Always careful to refuse limitations.

He was ambivalent to skin rubbed raw,
the formation of blisters on hardened heels,
and the weight strapped upon back leaving
marks against white freckled skin.

It took finely sliced transparencies
to etch out the idea that this perception
was self imposed.

Petrified on haunches, he watched
as the reverberation between the hum
drum of reality and the fleeting images of
fancy fabrication left him weak.

The last attempt he made at reclaiming his identity
came in a self portrait:

sprawling crow’s feet and age spots,
so close to his mother’s angry mood
he doesn’t recognize the expression on lips.

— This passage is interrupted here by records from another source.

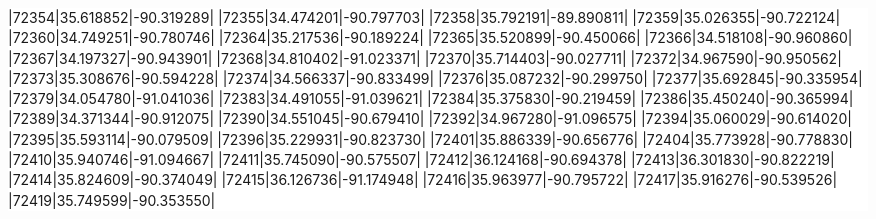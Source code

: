 |72354|35.618852|-90.319289| 
|72355|34.474201|-90.797703| 
|72358|35.792191|-89.890811| 
|72359|35.026355|-90.722124| 
|72360|34.749251|-90.780746| 
|72364|35.217536|-90.189224| 
|72365|35.520899|-90.450066| 
|72366|34.518108|-90.960860| 
|72367|34.197327|-90.943901| 
|72368|34.810402|-91.023371| 
|72370|35.714403|-90.027711| 
|72372|34.967590|-90.950562| 
|72373|35.308676|-90.594228| 
|72374|34.566337|-90.833499| 
|72376|35.087232|-90.299750| 
|72377|35.692845|-90.335954| 
|72379|34.054780|-91.041036| 
|72383|34.491055|-91.039621| 
|72384|35.375830|-90.219459| 
|72386|35.450240|-90.365994| 
|72389|34.371344|-90.912075| 
|72390|34.551045|-90.679410| 
|72392|34.967280|-91.096575| 
|72394|35.060029|-90.614020| 
|72395|35.593114|-90.079509| 
|72396|35.229931|-90.823730| 
|72401|35.886339|-90.656776| 
|72404|35.773928|-90.778830| 
|72410|35.940746|-91.094667| 
|72411|35.745090|-90.575507| 
|72412|36.124168|-90.694378| 
|72413|36.301830|-90.822219| 
|72414|35.824609|-90.374049| 
|72415|36.126736|-91.174948| 
|72416|35.963977|-90.795722| 
|72417|35.916276|-90.539526| 
|72419|35.749599|-90.353550|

A child swallowed inside rib cage
who has been screaming for years.
A man who can’t recognize
lead poisoning seeping into tongue.

He still wants to paint a portrait of life,
a portrayal of desperation and disappointment,
capture howl in brush stroke and oil base,

display the hollow of gut
in strangled sketch and charcoal dust,
portray innocence, youth, freedom
in the colors on canvas.

But the paints have dried,
hardening bristles to stone.
He is merely a man,
too tired to rekindle the
spark long ago abandoned.

He once believed he
could be something magnificent.

“The Painter” is previously published in The Fall of a Sparrow (2014).